From 5faecf4eb0d7d67e809a4bc9059c764c27670832 Mon Sep 17 00:00:00 2001
From: Dan Williams <dan.j.williams@intel.com>
Date: Wed, 17 Feb 2016 15:25:36 -0800
Subject: libnvdimm: protect nvdimm_{bus|namespace}_add_poison() with
 nvdimm_bus_lock()

In preparation for making poison list retrieval asynchronus to region
registration, add protection for walking and mutating the bus-level
poison list.

Cc: Vishal Verma <vishal.l.verma@intel.com>
Signed-off-by: Dan Williams <dan.j.williams@intel.com>

diff --git a/drivers/nvdimm/core.c b/drivers/nvdimm/core.c
index 2e2832b..f309e6b 100644
--- a/drivers/nvdimm/core.c
+++ b/drivers/nvdimm/core.c
@@ -408,33 +408,11 @@ static void __add_badblock_range(struct badblocks *bb, u64 ns_offset, u64 len)

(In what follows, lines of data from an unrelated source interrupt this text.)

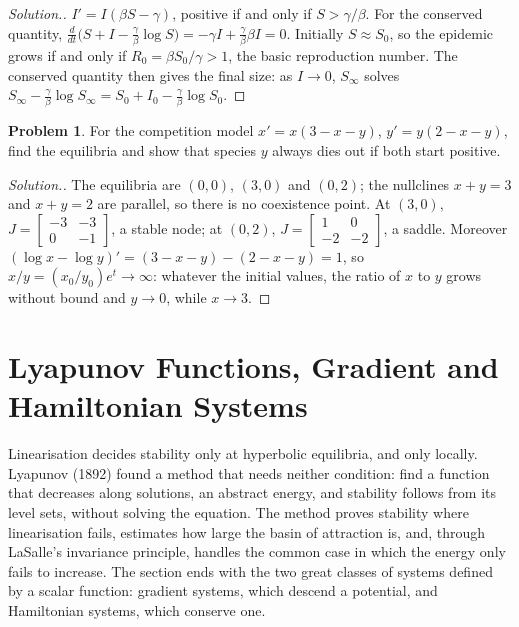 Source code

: \documentclass[11pt,a4paper]{article}
\numberwithin{equation}{section}
\theoremstyle{definition}
\newtheorem{problemx}{Problem}[subsection]
\newenvironment{problem}{\begin{problemx}}{\end{problemx}}
\newenvironment{solution}
  {\renewcommand{\qedsymbol}{}\begin{proof}[\textit{Solution}.]}
  {\end{proof}}
\begin{document}
\begin{solution}
$I' = I(\beta S - \gamma)$, positive if and only if $S > \gamma/\beta$. For the conserved quantity, $\frac{d}{dt}\bigl(S + I - \frac\gamma\beta\log S\bigr) = -\gamma I + \frac\gamma\beta\beta I = 0$. Initially $S \approx S_0$, so the epidemic grows if and only if
$R_0 = \beta S_0/\gamma > 1$, the basic reproduction number. The conserved quantity then gives the final size: as $I \to 0$, $S_\infty$ solves $S_\infty - \frac\gamma\beta\log S_\infty = S_0 + I_0 - \frac\gamma\beta\log S_0$.
\end{solution}

\begin{problem}
For the competition model $x' = x(3 - x - y)$, $y' = y(2 - x - y)$, find the equilibria and show that species $y$ always dies out if both start positive.
\end{problem}

\begin{solution}
The equilibria are $(0, 0)$, $(3, 0)$ and $(0, 2)$; the nullclines $x + y = 3$ and $x + y = 2$ are parallel, so there is no coexistence point. At $(3, 0)$, $J = \begin{bmatrix} -3 & -3\\ 0 & -1\end{bmatrix}$, a stable node; at $(0, 2)$,
$J = \begin{bmatrix} 1 & 0\\ -2 & -2\end{bmatrix}$, a saddle. Moreover $(\log x - \log y)' = (3 - x - y) - (2 - x - y) = 1$, so $x/y = (x_0/y_0)e^t \to \infty$: whatever the initial values, the ratio of $x$ to $y$ grows without bound and
$y \to 0$, while $x \to 3$.
\end{solution}

\section{Lyapunov Functions, Gradient and Hamiltonian Systems}
\label{sec:lyapunov}

Linearisation decides stability only at hyperbolic equilibria, and only locally. Lyapunov (1892) found a method that needs neither condition: find a
function that decreases along solutions, an abstract energy, and stability follows from its level sets, without solving the equation. The method
proves stability where linearisation fails, estimates how large the basin of attraction is, and, through LaSalle's invariance principle, handles
the common case in which the energy only fails to increase. The section ends with the two great classes of systems defined by a scalar function:
gradient systems, which descend a potential, and Hamiltonian systems, which conserve one.
\end{document}
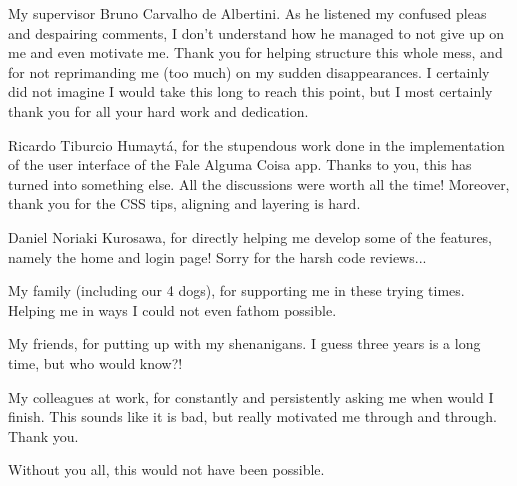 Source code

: \documentclass[
	12pt,				%
	openright,			%
	oneside,			%
	a4paper,			%
	hyphens,			%
	english,			%
	english				%
]{abntex2}
\begin{document}

	\frenchspacing

	\pretextual

	\imprimircapa

	\imprimirfolhaderosto*
	
    \dedicatoria{
    
    }
    
    
    \begin{agradecimentos}
    My supervisor Bruno Carvalho de Albertini. As he listened my confused pleas and despairing comments, I don't understand how he managed to not give up on me and even motivate me. Thank you for helping structure this whole mess, and for not reprimanding me (too much) on my sudden disappearances. I certainly did not imagine I would take this long to reach this point, but I most certainly thank you for all your hard work and dedication.

    Ricardo Tiburcio Humaytá, for the stupendous work done in the implementation of the user interface of the Fale Alguma Coisa app. Thanks to you, this has turned into something else. All the discussions were worth all the time! Moreover, thank you for the CSS tips, aligning and layering is hard.
    
    Daniel Noriaki Kurosawa, for directly helping me develop some of the features, namely the home and login page! Sorry for the harsh code reviews...

    My family (including our 4 dogs), for supporting me in these trying times. Helping me in ways I could not even fathom possible.
    
    My friends, for putting up with my shenanigans. I guess three years is a long time, but who would know?!
    
    My colleagues at work, for constantly and persistently asking me when would I finish. This sounds like it is bad, but really motivated me through and through. Thank you.

    Without you all, this would not have been possible.
    \end{agradecimentos}
    
\end{document}
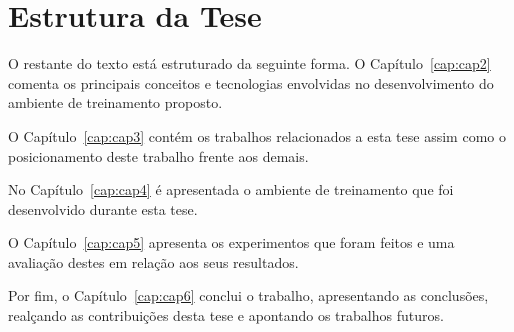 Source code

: \section{Estrutura da Tese}
\label{sec:estrutura}

O restante do texto está estruturado da seguinte forma. O Capítulo~\ref{cap:cap2} comenta os principais conceitos e tecnologias envolvidas no desenvolvimento do ambiente de treinamento proposto.

O Capítulo~\ref{cap:cap3} contém os trabalhos relacionados a esta tese assim como o posicionamento deste trabalho frente aos demais.

No Capítulo~\ref{cap:cap4} é apresentada o ambiente de treinamento que foi desenvolvido durante esta tese. 

O Capítulo~\ref{cap:cap5} apresenta os experimentos que foram feitos e uma avaliação destes em relação aos seus resultados.

Por fim, o Capítulo~\ref{cap:cap6} conclui o trabalho, apresentando as conclusões, realçando as contribuições desta tese e apontando os  trabalhos futuros.


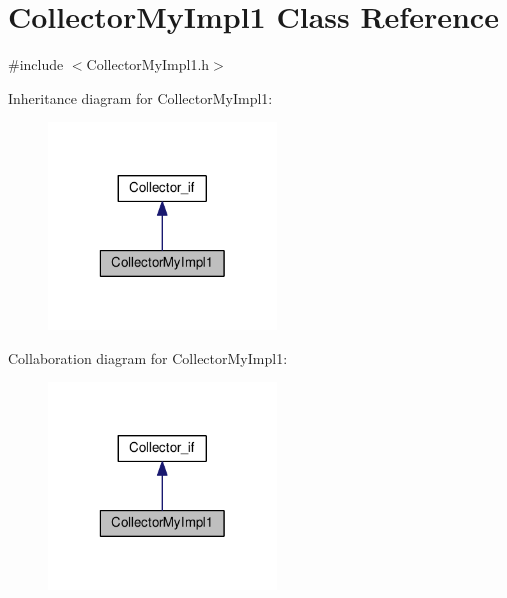 \hypertarget{class_collector_my_impl1}{\section{Collector\-My\-Impl1 Class Reference}
\label{class_collector_my_impl1}
}


{\ttfamily \#include $<$Collector\-My\-Impl1.\-h$>$}



Inheritance diagram for Collector\-My\-Impl1\-:
\nopagebreak
\begin{figure}[H]
\begin{center}
\leavevmode
\includegraphics[width=172pt]{class_collector_my_impl1__inherit__graph}
\end{center}
\end{figure}


Collaboration diagram for Collector\-My\-Impl1\-:
\nopagebreak
\begin{figure}[H]
\begin{center}
\leavevmode
\includegraphics[width=172pt]{class_collector_my_impl1__coll__graph}
\end{center}
\end{figure}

 		set_badblock(bb, start_sector, num_sectors);
 }
 
-/**
- * nvdimm_namespace_add_poison() - Convert a list of poison ranges to badblocks
- * @ndns:	the namespace containing poison ranges
- * @bb:		badblocks instance to populate
- * @offset:	offset at the start of the namespace before 'sector 0'
- *
- * The poison list generated during NFIT initialization may contain multiple,
- * possibly overlapping ranges in the SPA (System Physical Address) space.

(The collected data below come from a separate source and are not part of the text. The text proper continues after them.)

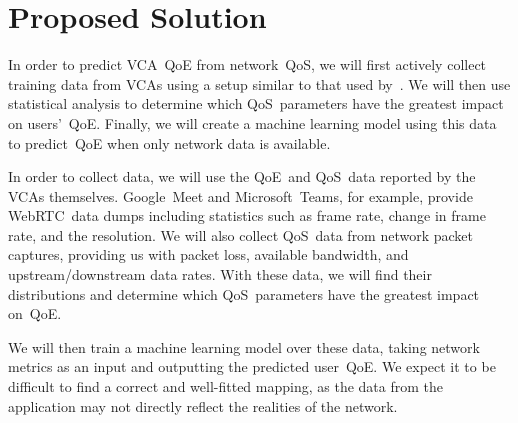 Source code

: \section{Proposed Solution}\label{proposed-solution}
    In order to predict VCA~QoE from network~QoS, we will first actively collect training data from VCAs using a setup similar to that used by~\textcite{MacMillanKyle2021MtPa}. We will then use statistical analysis to determine which QoS~parameters have the greatest impact on users'~QoE. Finally, we will create a machine learning model using this data to predict~QoE when only network data is available.

    In order to collect data, we will use the QoE~and QoS~data reported by the VCAs themselves. Google~Meet and Microsoft~Teams, for example, provide WebRTC~data dumps including statistics such as frame rate, change in frame rate, and the resolution. We will also collect QoS~data from network packet captures, providing us with packet loss, available bandwidth, and upstream/downstream data rates. With these data, we will find their distributions and determine which QoS~parameters have the greatest impact on~QoE.

    We will then train a machine learning model over these data, taking network metrics as an input and outputting the predicted user~QoE. We expect it to be difficult to find a correct and well-fitted mapping, as the data from the application may not directly reflect the realities of the network.



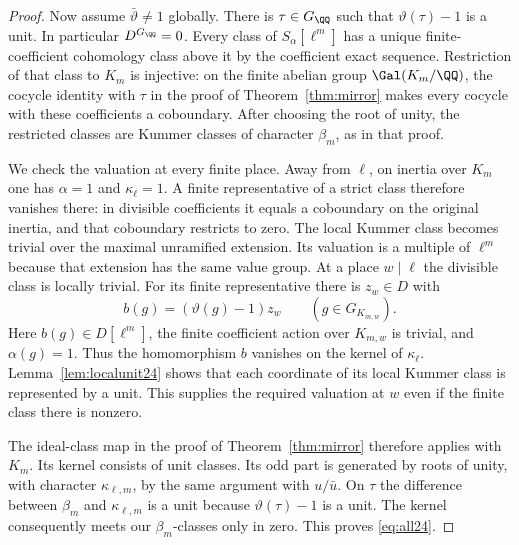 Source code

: \documentclass[a4paper,11pt]{article}
\theoremstyle{definition}
\theoremstyle{remark}
\numberwithin{equation}{section}
\begin{document}
\begin{proof}
Now assume \(\bar\vartheta\ne1\) globally. There is \(\tau\in G_\QQ\) such that \(\vartheta(\tau)-1\) is a unit. In particular \(D^{G_\QQ}=0\). Every class of \(S_\alpha[\ell^m]\) has a unique finite-coefficient cohomology class above it by the coefficient exact sequence. Restriction of that class to \(K_m\) is injective: on the finite abelian group \(\Gal(K_m/\QQ)\), the cocycle identity with \(\tau\) in the proof of Theorem~\ref{thm:mirror} makes every cocycle with these coefficients a coboundary. After choosing the root of unity, the restricted classes are Kummer classes of character \(\beta_m\), as in that proof.

We check the valuation at every finite place. Away from \(\ell\), on inertia over \(K_m\) one has \(\alpha=1\) and \(\kappa_\ell=1\). A finite representative of a strict class therefore vanishes there: in divisible coefficients it equals a coboundary on the original inertia, and that coboundary restricts to zero. The local Kummer class becomes trivial over the maximal unramified extension. Its valuation is a multiple of \(\ell^m\) because that extension has the same value group. At a place \(w\mid\ell\) the divisible class is locally trivial. For its finite representative there is \(z_w\in D\) with
\[
        b(g)=(\vartheta(g)-1)z_w\qquad(g\in G_{K_{m,w}}).
\]
Here \(b(g)\in D[\ell^m]\), the finite coefficient action over \(K_{m,w}\) is trivial, and \(\alpha(g)=1\). Thus the homomorphism \(b\) vanishes on the kernel of \(\kappa_\ell\). Lemma~\ref{lem:localunit24} shows that each coordinate of its local Kummer class is represented by a unit. This supplies the required valuation at \(w\) even if the finite class there is nonzero.

The ideal-class map in the proof of Theorem~\ref{thm:mirror} therefore applies with \(K_m\). Its kernel consists of unit classes. Its odd part is generated by roots of unity, with character \(\kappa_{\ell,m}\), by the same argument with \(u/\bar u\). On \(\tau\) the difference between \(\beta_m\) and \(\kappa_{\ell,m}\) is a unit because \(\vartheta(\tau)-1\) is a unit. The kernel consequently meets our \(\beta_m\)-classes only in zero. This proves \eqref{eq:all24}.
\end{proof}
\end{document}
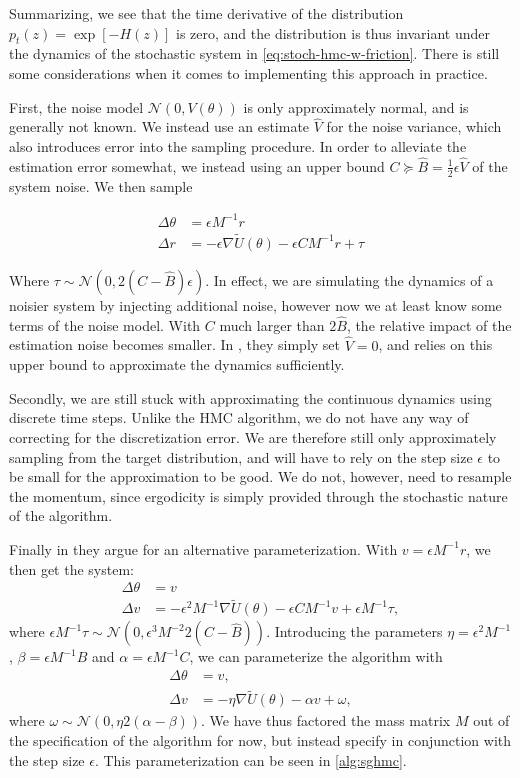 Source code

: Summarizing, we see that the time derivative of the distribution $p_t(z)=\exp[-H(z)]$ is zero, and the distribution is thus invariant under the dynamics of the stochastic system in \cref{eq:stoch-hmc-w-friction}. 
There is still some considerations when it comes to implementing this approach in practice. 

First, the noise model $\mathcal{N}(0, V(\theta))$ is only approximately normal, and is generally not known.
We instead use an estimate $\hat{V}$ for the noise variance, which also introduces error into the sampling procedure. 
In order to alleviate the estimation error somewhat, we instead using an upper bound $C \succeq \hat{B}= \frac{1}{2}\epsilon \hat{V}$ of the system noise.
We then sample

\begin{align}
    \Delta \theta &=  \epsilon M^{-1} r\\
    \Delta r &=  -\epsilon\nabla\tilde{U}(\theta) - \epsilon CM^{-1}r  + \tau
\end{align}

Where $\tau\sim  \mathcal{N}(0, 2(C - \hat{B})\epsilon)$.
In effect, we are simulating the dynamics of a noisier system by injecting additional noise, however now we at least know some terms of the noise model.
With $C$ much larger than $2\hat{B}$, the relative impact of the estimation noise becomes smaller. 
In \cite{chen_stochastic_2014}, they simply set $\hat{V} = 0$, and relies on this upper bound to approximate the dynamics sufficiently.  

Secondly, we are still stuck with approximating the continuous dynamics using discrete time steps.
Unlike the HMC algorithm, we do not have any way of correcting for the discretization error. 
We are therefore still only approximately sampling from the target distribution, and will have to rely on the step size $\epsilon$ to be small for the approximation to be good.
We do not, however, need to resample the momentum, since ergodicity is simply provided through the stochastic nature of the algorithm.

Finally in \cite{chen_stochastic_2014} they argue for an alternative parameterization.
With $v = \epsilon M^{-1} r$, we then get the system:
\begin{align}
    \Delta \theta &=  v \\
    \Delta v &=  -\epsilon^2 M^{-1} \nabla\tilde{U}(\theta) - \epsilon CM^{-1}v  + \epsilon M^{-1}\tau,
\end{align}
where $\epsilon M^{-1}\tau\sim \mathcal{N}(0, \epsilon^3M^{-2}2(C - \hat{B}))$.
Introducing the parameters $\eta = \epsilon^2M^{-1}$, $\beta = \epsilon M^{-1} B$ and $\alpha = \epsilon M^{-1}C$, we can parameterize the algorithm with
\begin{align}
    \Delta \theta &=  v, \\
    \Delta v &=  -\eta \nabla\tilde{U}(\theta) - \alpha v  + \omega,
\end{align}
where $\omega \sim \mathcal{N}(0, \eta 2(\alpha - \beta))$.
We have thus factored the mass matrix $M$ out of the specification of the algorithm for now, but instead specify in conjunction with the step size $\epsilon$. 
This parameterization can be seen in \cref{alg:sghmc}.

- * Compare each of these ranges to the namespace currently being initialized,
- * and add badblocks to the gendisk for all matching sub-ranges
- */
-void nvdimm_namespace_add_poison(struct nd_namespace_common *ndns,
-		struct badblocks *bb, resource_size_t offset)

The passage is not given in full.